*** Opening EXERCISE INPUTS ***

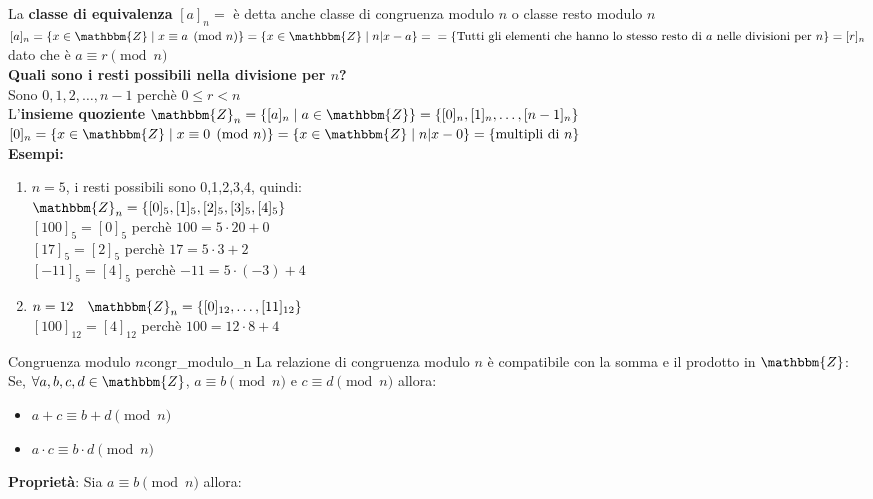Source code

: \documentclass[12pt, letterpaper]{report}
\newcounter{theorem}
\newcommand{\nmu}{}
\begin{document}
		La \textbf{classe di equivalenza} $[a]_n = $ è detta anche classe di congruenza modulo $n$ o classe resto modulo $n$ \\
		$[a]_n = \{x \in \mathbbm{Z} \mid x \equiv a \pmod{n}\} = \{x \in \mathbbm{Z} \mid n|x-a\} = \\ = \{\text{Tutti gli elementi che hanno lo stesso resto di $a$ nelle divisioni per $n$}\} = [r]_n$ dato che è $a \equiv r \pmod{n}$ \\
		\textbf{Quali sono i resti possibili nella divisione per $n$?} \\
		Sono $0, 1, 2, \dots, n - 1$ perchè $0 \leq r < n$ \\
		L'\textbf{insieme quoziente} $\mathbbm{Z}_n = \{[a]_n \mid a \in \mathbbm{Z}\} = \{[0]_n, [1]_n, \dots, [n -1]_n\}$ \\
		$[0]_n = \{x \in \mathbbm{Z} \mid x \equiv 0 \pmod{n}\} = \{x \in \mathbbm{Z} \mid n | x - 0\} = \{\text{multipli di $n$}\}$ \\
		\textbf{Esempi:}
		\begin{enumerate}
			\item $n = 5$, i resti possibili sono 0,1,2,3,4, quindi: \\
			$\mathbbm{Z}_n = \{[0]_5, [1]_5, [2]_5, [3]_5, [4]_5\}$ \\
			$[100]_5 = [0]_5$ perchè $100 = 5\cdot 20 + 0$ \\
			$[17]_5 = [2]_5$ perchè $17 = 5 \cdot 3 + 2$ \\
			$[-11]_5 = [4]_5$ perchè $-11 = 5 \cdot (-3) + 4$
			\item $n = 12 \quad \mathbbm{Z}_n = \{[0]_{12}, \dots, [11]_{12}\}$ \\
			$[100]_{12} = [4]_{12}$ perchè $100 = 12 \cdot 8 + 4$
		\end{enumerate}
		\begin{theorem}{\nmu Congruenza modulo $n$}{congr_modulo_n}
			La relazione di congruenza modulo $n$ è compatibile con la somma e il prodotto in $\mathbbm{Z}$: \\
			Se, $\forall a,b,c,d \in \mathbbm{Z}$, $a \equiv b \pmod{n}$ e $c \equiv d \pmod{n}$ allora:
			\begin{itemize}
				\item $a + c \equiv b + d \pmod{n}$
				\item $a \cdot c \equiv b \cdot d \pmod{n}$
			\end{itemize}

		\end{theorem}
		\textbf{Proprietà}: Sia $a \equiv b \pmod{n}$ allora:
\end{document}
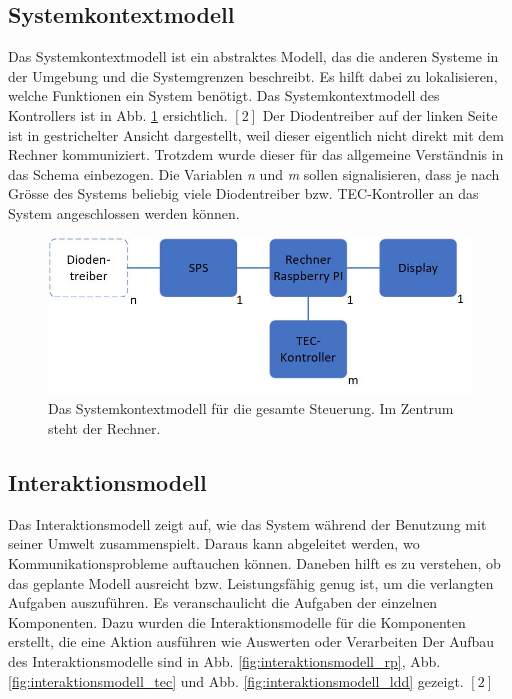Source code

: \subsection{Systemkontextmodell}
Das Systemkontextmodell ist ein abstraktes Modell, das die anderen Systeme in der Umgebung und die Systemgrenzen beschreibt. Es hilft dabei zu lokalisieren, welche Funktionen ein System benötigt. Das Systemkontextmodell des Kontrollers ist in Abb. \ref{fig:systemkontextmodell} ersichtlich. $[2]$ Der Diodentreiber auf der linken Seite ist in gestrichelter Ansicht dargestellt, weil dieser eigentlich nicht direkt mit dem Rechner kommuniziert. Trotzdem wurde dieser für das allgemeine Verständnis in das Schema einbezogen. Die Variablen \textit{n} und \textit{m} sollen signalisieren, dass je nach Grösse des Systems beliebig viele Diodentreiber bzw. TEC-Kontroller an das System angeschlossen werden können.

\begin{figure}[H]
    \centering
    \includegraphics[scale=0.6]{98_images/systemkontext_modell_raspberry_pi.jpg}
    \caption{Das Systemkontextmodell für die gesamte Steuerung. Im Zentrum steht der Rechner.}
    \label{fig:systemkontextmodell}
\end{figure}

\subsection{Interaktionsmodell}
Das Interaktionsmodell zeigt auf, wie das System während der Benutzung mit seiner Umwelt zusammenspielt. Daraus kann abgeleitet werden, wo Kommunikationsprobleme auftauchen können. Daneben hilft es zu verstehen, ob das geplante Modell ausreicht bzw. Leistungsfähig genug ist, um die verlangten Aufgaben auszuführen. Es veranschaulicht die Aufgaben der einzelnen Komponenten. Dazu wurden die Interaktionsmodelle für die Komponenten erstellt, die eine Aktion ausführen wie Auswerten oder Verarbeiten  Der Aufbau des Interaktionsmodelle sind in Abb. \ref{fig:interaktionsmodell_rp}, Abb. \ref{fig:interaktionsmodell_tec} und Abb. \ref{fig:interaktionsmodell_ldd} gezeigt. $[2]$

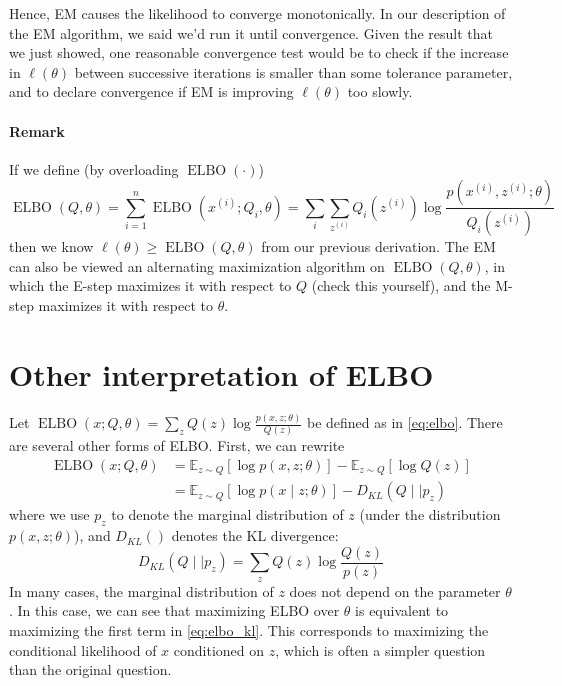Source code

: Hence, EM causes the likelihood to converge monotonically. In our
description of the EM algorithm, we said we'd run it until convergence. Given
the result that we just showed, one reasonable convergence test would be
to check if the increase in $\ell(\theta)$ between successive iterations is smaller than
some tolerance parameter, and to declare convergence if EM is improving
$\ell(\theta)$ too slowly.

\paragraph{Remark} If we define (by overloading $\operatorname{ELBO}(\cdot)$)
\begin{equation}
    \operatorname{ELBO}(Q,\theta) = \sum_{i=1}^n \operatorname{ELBO}(x^{(i)} ;Q_i ,\theta) =
    \sum_{i} \sum_{z^{(i)}} Q_i(z^{(i)}) \log \frac{p(x^{(i)} ,z^{(i)} ;\theta)}{Q_i(z^{(i)})}\label{eq:overload_elbo}
\end{equation}
then we know $\ell(\theta) \ge \operatorname{ELBO}(Q,\theta)$ from our previous derivation. The EM
can also be viewed an alternating maximization algorithm on $\operatorname{ELBO}(Q,\theta)$,
in which the E-step maximizes it with respect to $Q$ (check this yourself), and
the M-step maximizes it with respect to $\theta$.

\section{Other interpretation of ELBO}
Let $\operatorname{ELBO}(x;Q,\theta) = \sum_z Q(z)\log\frac{p(x,z;\theta)}{Q(z)}$ be defined as in \cref{eq:elbo}. There
are several other forms of ELBO. First, we can rewrite
\begin{align}
    \operatorname{ELBO}(x;Q,\theta) &= \mathbb E_{z \sim Q} [\log p(x,z;\theta)] - \mathbb E_{z \sim Q} [\log Q(z)]\\
        &= \mathbb E_{z \sim Q} [\log p(x \mid z;\theta)] - D_{KL} (Q \mid\mid p_z)\label{eq:elbo_kl}
\end{align}
where we use $p_z$ to denote the marginal distribution of $z$ (under the
distribution $p(x,z;\theta)$), and $D_{KL}()$ denotes the KL divergence:
\begin{equation}
    D_{KL} (Q \mid\mid p_z ) = \sum_z Q(z)\log\frac{Q(z)}{p(z)}\label{eq:kl}
\end{equation}
In many cases, the marginal distribution of $z$ does not depend on the
parameter $\theta$. In this case, we can see that maximizing ELBO over $\theta$ is equivalent
to maximizing the first term in \ref{eq:elbo_kl}. This corresponds to maximizing the
conditional likelihood of $x$ conditioned on $z$, which is often a simpler question
than the original question.

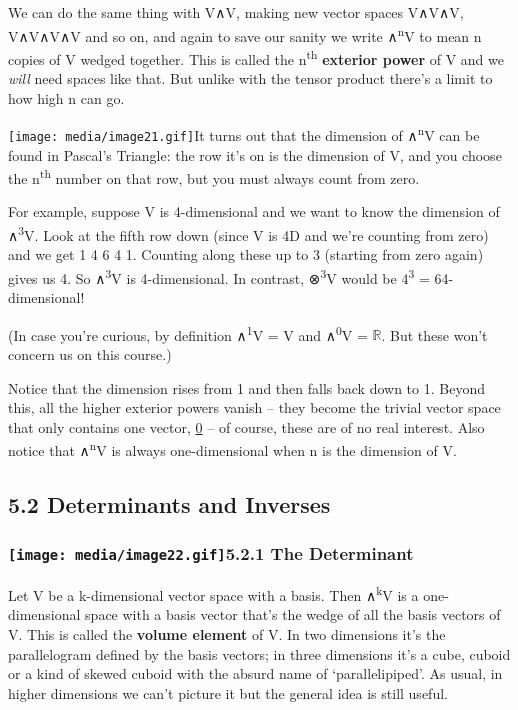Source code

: \documentclass[oneside,english]{amsbook}
\numberwithin{section}{chapter}
\theoremstyle{plain}
\theoremstyle{definition}
\begin{document}
We can do the same thing with V∧V, making new vector spaces V∧V∧V,
V∧V∧V∧V and so on, and again to save our sanity we write
∧\textsuperscript{n}V to mean n copies of V wedged together. This is
called the n\textsuperscript{th} \textbf{exterior power} of V and we
\emph{will} need spaces like that. But unlike with the tensor product
there's a limit to how high n can go.

\texttt{[image: media/image21.gif]}It
turns out that the dimension of ∧\textsuperscript{n}V can be found in
Pascal's Triangle: the row it's on is the dimension of V, and you choose
the n\textsuperscript{th} number on that row, but you must always count
from zero.

For example, suppose V is 4-dimensional and we want to know the
dimension of ∧\textsuperscript{3}V. Look at the fifth row down (since V
is 4D and we're counting from zero) and we get 1 4 6 4 1. Counting along
these up to 3 (starting from zero again) gives us 4. So
∧\textsuperscript{3}V is 4-dimensional. In contrast,
⊗\textsuperscript{3}V would be 4\textsuperscript{3} = 64-dimensional!

(In case you're curious, by definition ∧\textsuperscript{1}V = V and
∧\textsuperscript{0}V = $\mathbb{R}$. But these won't concern us on this
course.)

Notice that the dimension rises from 1 and then falls back down to 1.
Beyond this, all the higher exterior powers vanish -- they become the
trivial vector space that only contains one vector, \ul{0} -- of course,
these are of no real interest. Also notice that ∧\textsuperscript{n}V is
always one-dimensional when n is the dimension of V.

\subsection{5.2 Determinants and
	Inverses}\label{determinants-and-inverses}

\subsubsection[5.2.1 The
Determinant]{\texorpdfstring{\protect\texttt{[image: media/image22.gif]}5.2.1
		The
		Determinant}{The Parallelepiped5.2.1 The Determinant}}\label{the-parallelepiped5.2.1-the-determinant}

Let V be a k-dimensional vector space with a basis. Then
∧\textsuperscript{k}V is a one-dimensional space with a basis vector
that's the wedge of all the basis vectors of V. This is called the
\textbf{volume element} of V. In two dimensions it's the parallelogram
defined by the basis vectors; in three dimensions it's a cube, cuboid or
a kind of skewed cuboid with the absurd name of `parallelipiped'. As
usual, in higher dimensions we can't picture it but the general idea is
still useful.
\end{document}
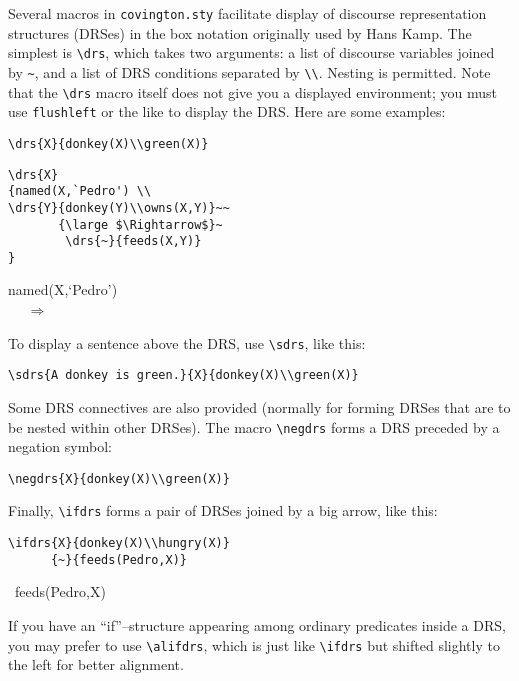 \documentclass{article}
\begin{document}
Several macros in \texttt{covington.sty} facilitate display of discourse 
representation structures (DRSes) in the box notation originally used by 
Hans Kamp.  The simplest is \verb"\drs", which takes two arguments:
a list of discourse variables joined by \verb"~", and a list of DRS 
conditions separated by \verb"\\".  Nesting is permitted.  Note that the 
\verb"\drs" macro itself does not give you a displayed environment; you 
must use \texttt{flushleft} or the like to display the DRS.
Here are some examples:
\begin{verbatim}
\drs{X}{donkey(X)\\green(X)}
\end{verbatim}
\begin{flushleft}
\end{flushleft}
\begin{verbatim}
\drs{X}
{named(X,`Pedro') \\
\drs{Y}{donkey(Y)\\owns(X,Y)}~~
       {\large $\Rightarrow$}~
        \drs{~}{feeds(X,Y)}
}
\end{verbatim}
\begin{flushleft}
{named(X,`Pedro') \\
~~
       {\large $\Rightarrow$}~
}
\end{flushleft}
To display a sentence above the DRS, use \verb"\sdrs", like this:
\begin{verbatim}
\sdrs{A donkey is green.}{X}{donkey(X)\\green(X)}
\end{verbatim}
\begin{flushleft}
\end{flushleft}
Some DRS connectives are also provided (normally for forming
DRSes that are to be nested within other DRSes).
The macro \verb"\negdrs" forms a DRS preceded by a negation symbol:
\begin{verbatim}
\negdrs{X}{donkey(X)\\green(X)}
\end{verbatim}
\begin{flushleft}
\end{flushleft}
Finally, \verb"\ifdrs" forms a pair of DRSes joined by a big arrow,
like this:
\begin{verbatim}
\ifdrs{X}{donkey(X)\\hungry(X)}
      {~}{feeds(Pedro,X)}
\end{verbatim}
\begin{flushleft}
      {~}{feeds(Pedro,X)}
\end{flushleft}
If you have an ``if''--structure appearing among ordinary predicates 
inside a DRS, you may prefer to use \verb"\alifdrs", which is just like 
\verb"\ifdrs" but shifted slightly to the left for better alignment.
\end{document}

*** Closing EXERCISE INPUTS ***

— TASK STATEMENT —
Reproduce the data above exactly, but only from the line containing "Notice that the" through the line containing "The simplest is"; skip the pictures.

— SOLUTION FOR THIS PROBLEM —
Notice that the dimension rises from 1 and then falls back down to 1.
Beyond this, all the higher exterior powers vanish -- they become the
trivial vector space that only contains one vector, \ul{0} -- of course,
these are of no real interest. Also notice that ∧\textsuperscript{n}V is
always one-dimensional when n is the dimension of V.

\subsection{5.2 Determinants and
	Inverses}\label{determinants-and-inverses}

\subsubsection[5.2.1 The
Determinant]{\texorpdfstring{\protect\texttt{[image: media/image22.gif]}5.2.1
		The
		Determinant}{The Parallelepiped5.2.1 The Determinant}}\label{the-parallelepiped5.2.1-the-determinant}

Let V be a k-dimensional vector space with a basis. Then
∧\textsuperscript{k}V is a one-dimensional space with a basis vector
that's the wedge of all the basis vectors of V. This is called the
\textbf{volume element} of V. In two dimensions it's the parallelogram
defined by the basis vectors; in three dimensions it's a cube, cuboid or
a kind of skewed cuboid with the absurd name of `parallelipiped'. As
usual, in higher dimensions we can't picture it but the general idea is
still useful.
\end{document}
 \documentclass{article}
\begin{document}
Several macros in \texttt{covington.sty} facilitate display of discourse 
representation structures (DRSes) in the box notation originally used by 
Hans Kamp.  The simplest is \verb"\drs", which takes two arguments:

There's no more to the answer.